Gender inequality is fundamentally a question of power.— António Guterres (@antonioguterres) February 27, 2020
I'm speaking at @thenewschool about how we can transform our world by achieving gender equality and ending discrimination against women & girls. https://t.co/iSK14y2sZz
Over the next 2 years, I intend to deepen my personal commitment to supporting gender equality in all areas of our work.— António Guterres (@antonioguterres) February 28, 2020
The 21st century must be the century of women’s equality. pic.twitter.com/76JUQw3qSO
Women have equaled and outperformed men in almost every sphere.— António Guterres (@antonioguterres) February 28, 2020
It is time to stop trying to change women, and start changing the systems that prevent them from achieving their potential. pic.twitter.com/8DTbovTjzN
Macho posturing will not save our planet.— António Guterres (@antonioguterres) February 28, 2020
Gender equality, including men stepping up and taking responsibility, is essential if we are to beat the climate emergency. pic.twitter.com/xHlW1ZGrUi
"Just as slavery and colonialism were a stain on previous centuries, women's inequality should shame us all in the 21st. Because it is not only unacceptable; it is stupid," Guterres said in a speech to The New School in New York.
“Everywhere, women are worse off than men, simply because they are women,” he said, adding that minority, migrant, refugee and disabled women “face even greater barriers.”
He called gender inequality and discrimination against women the “one overwhelming injustice across the globe — an abuse that is crying out for attention”.
The UN chief said young women like Malala Yousafzai -- the Pakistani teen activist who campaigned for girls’ right to education after surviving being shot by Taliban militants, and Nadia Murad -- the Nobel peace laureate who survived enslavement and sexual abuse by Islamic State extremists in Iraq, “are breaking barriers and creating new models of leadership”. But despite these advances, “the state of women’s rights remains dire”, he said.
According to Guterres, women leaders “face harassment, threats and abuse, online and off” and are excluded from “the top table” in government, corporations and peace negotiations.
“From the ridiculing of women as hysterical or hormonal, to the routine judgment of women based on their looks, from the myths and taboos that surround women’s natural bodily functions, to mansplaining and victim-blaming — misogyny is everywhere,” Guterres said, adding that the digital age could make these inequalities even more entrenched”.
The UN chief said legal protections against rape and domestic violence were being diluted or rolled back and that in 34 countries rape within marriage was still legal.
"There is a strong and relentless pushback against women's rights," Guterres said. "Women's sexual and reproductive rights are under threat from different sides."
Language promoting women's sexual and reproductive health is long-agreed internationally, including in resolutions adopted by the Security Council in 2009 and 2013 and several resolutions adopted annually by the 193-member General Assembly.
However, the US under Trump has pushed to remove such language from new UN resolutions.
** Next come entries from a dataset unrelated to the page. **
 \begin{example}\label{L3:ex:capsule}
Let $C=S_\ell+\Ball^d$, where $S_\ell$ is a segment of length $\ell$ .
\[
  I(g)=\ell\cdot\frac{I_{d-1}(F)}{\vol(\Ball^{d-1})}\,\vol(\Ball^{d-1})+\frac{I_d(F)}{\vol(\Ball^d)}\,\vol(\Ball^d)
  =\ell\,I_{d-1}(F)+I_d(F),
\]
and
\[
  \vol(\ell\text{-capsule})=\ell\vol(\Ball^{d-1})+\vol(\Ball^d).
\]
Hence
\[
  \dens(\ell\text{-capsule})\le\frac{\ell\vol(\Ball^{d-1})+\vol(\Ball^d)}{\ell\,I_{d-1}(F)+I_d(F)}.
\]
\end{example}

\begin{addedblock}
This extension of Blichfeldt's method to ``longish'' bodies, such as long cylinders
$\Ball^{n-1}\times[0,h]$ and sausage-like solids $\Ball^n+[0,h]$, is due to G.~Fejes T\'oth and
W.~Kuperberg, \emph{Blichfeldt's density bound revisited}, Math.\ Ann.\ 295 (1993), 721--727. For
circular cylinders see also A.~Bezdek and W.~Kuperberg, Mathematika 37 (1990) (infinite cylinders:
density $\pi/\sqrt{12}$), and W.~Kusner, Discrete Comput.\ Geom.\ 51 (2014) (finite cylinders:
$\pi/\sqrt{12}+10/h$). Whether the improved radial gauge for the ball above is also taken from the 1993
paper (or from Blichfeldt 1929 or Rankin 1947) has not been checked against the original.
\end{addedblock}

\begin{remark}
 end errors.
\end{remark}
The Trump administration also cut funding in 2017 for the UN Population Fund because it believed it was linked to an abortion program, but the UN said that was an inaccurate perception.
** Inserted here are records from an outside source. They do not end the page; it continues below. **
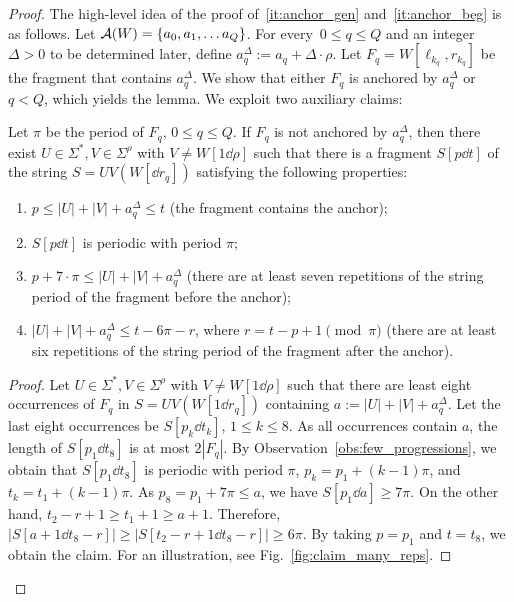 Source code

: \begin{proof}
The high-level idea of the proof of~\ref{it:anchor_gen} and~\ref{it:anchor_beg} is as follows. Let $\mathcal{A}(W)= \{a_0,a_1, \ldots a_Q \}$. For every~$0 \le q \le Q$ and an integer $\Delta > 0$ to be determined later, define $a_q^\Delta := a_q +\Delta \cdot \rho$. Let $F_q=W[\ell_{k_q},r_{k_q}]$ be the fragment that contains $a_q^{\Delta}$. We show that either $F_q$ is anchored by $a_q^{\Delta}$ or $q < Q$, which yields the lemma. We exploit two auxiliary claims:

\begin{claim}\label{claim:many_reps}
Let $\pi$ be the period of $F_q$, $0 \le q \le Q$. If $F_q$ is not anchored by $a_q^\Delta$, then there exist $U \in \Sigma^\ast, V \in \Sigma^\rho$ with $V \neq W[1 \dd \rho]$ such that there is a fragment $S[p \dd t]$ of the string $S = UV(W[\dd r_q])$ satisfying the following properties:
\begin{enumerate}
\item $p \le |U|+|V|+a_q^\Delta \le t$ (the fragment contains the anchor);
\item $S[p \dd t]$ is periodic with period $\pi$;
\item $p+7\cdot \pi \le |U|+|V|+a_q^\Delta$ (there are at least seven repetitions of the string period of the fragment before the anchor);
\item $|U|+|V|+a_q^\Delta \le t-6\pi-r$, where $r = t-p+1 \pmod \pi$ (there are at least six repetitions of the string period of the fragment after the anchor). 
\end{enumerate}
\end{claim}
\begin{proof}
Let $U \in \Sigma^\ast, V \in \Sigma^\rho$ with $V \neq W[1 \dd \rho]$ such that there are least eight occurrences of $F_q$ in $S = UV(W[1 \dd r_q])$ containing $a := |U|+|V|+a_q^\Delta$. Let the last eight occurrences be $S[p_k \dd t_k]$, $1 \le k \le 8$. As all occurrences contain $a$, the length of $S[p_1 \dd t_8]$ is at most $2|F_q|$. By Observation~\ref{obs:few_progressions}, we obtain that $S[p_1 \dd t_8]$ is periodic with period $\pi$, $p_k = p_1 + (k-1) \pi$, and $t_k = t_1 + (k-1) \pi$. As $p_8 = p_1+7\pi \le a$,  we have $S[p_1 \dd a] \ge 7 \pi$. On the other hand, $t_2-r+1 \ge t_1+1 \ge a+1$. Therefore, $|S[a+1 \dd t_8-r]| \ge |S[t_2-r+1 \dd t_8-r]| \ge 6\pi$. By taking $p = p_1$ and $t = t_8$, we obtain the claim. For an illustration, see Fig.~\ref{fig:claim_many_reps}.
\end{proof}


\end{proof}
The US Supreme Court ruled in 1973 that women have the right to choose whether or not to have an abortion but the issue is still divisive in the US.
In 2019, Washington threatened to veto a Security Council resolution if a reference was not cut citing the need for UN bodies and donors to give timely "sexual and reproductive health" assistance to survivors of sexual violence in conflict.
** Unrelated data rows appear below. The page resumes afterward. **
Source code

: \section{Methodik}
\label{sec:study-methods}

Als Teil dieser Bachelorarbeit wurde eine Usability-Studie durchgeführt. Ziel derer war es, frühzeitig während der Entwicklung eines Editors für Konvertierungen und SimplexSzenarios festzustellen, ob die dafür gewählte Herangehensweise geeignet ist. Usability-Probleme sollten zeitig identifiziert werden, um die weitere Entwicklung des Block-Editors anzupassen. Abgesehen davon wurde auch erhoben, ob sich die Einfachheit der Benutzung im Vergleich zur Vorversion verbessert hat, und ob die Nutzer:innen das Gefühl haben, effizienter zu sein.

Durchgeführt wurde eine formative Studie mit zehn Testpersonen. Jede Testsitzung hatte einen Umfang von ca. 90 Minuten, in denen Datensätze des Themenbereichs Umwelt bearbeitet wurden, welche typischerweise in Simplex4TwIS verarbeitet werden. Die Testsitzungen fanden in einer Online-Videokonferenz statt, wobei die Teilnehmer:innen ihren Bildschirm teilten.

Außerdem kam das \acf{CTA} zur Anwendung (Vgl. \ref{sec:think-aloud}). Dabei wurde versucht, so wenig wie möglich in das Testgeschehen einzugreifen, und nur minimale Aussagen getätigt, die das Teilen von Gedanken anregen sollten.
Guterres said on Thursday he would urge governments to achieve gender parity in senior leadership. He said he achieved gender parity among his senior leadership team -- on January 1 -- 90 women and 90 men were in the ranks of full-time senior leadership, two years ahead of the target date he set.
"It is time to stop trying to change women, and start changing the systems that prevent them from achieving their potential."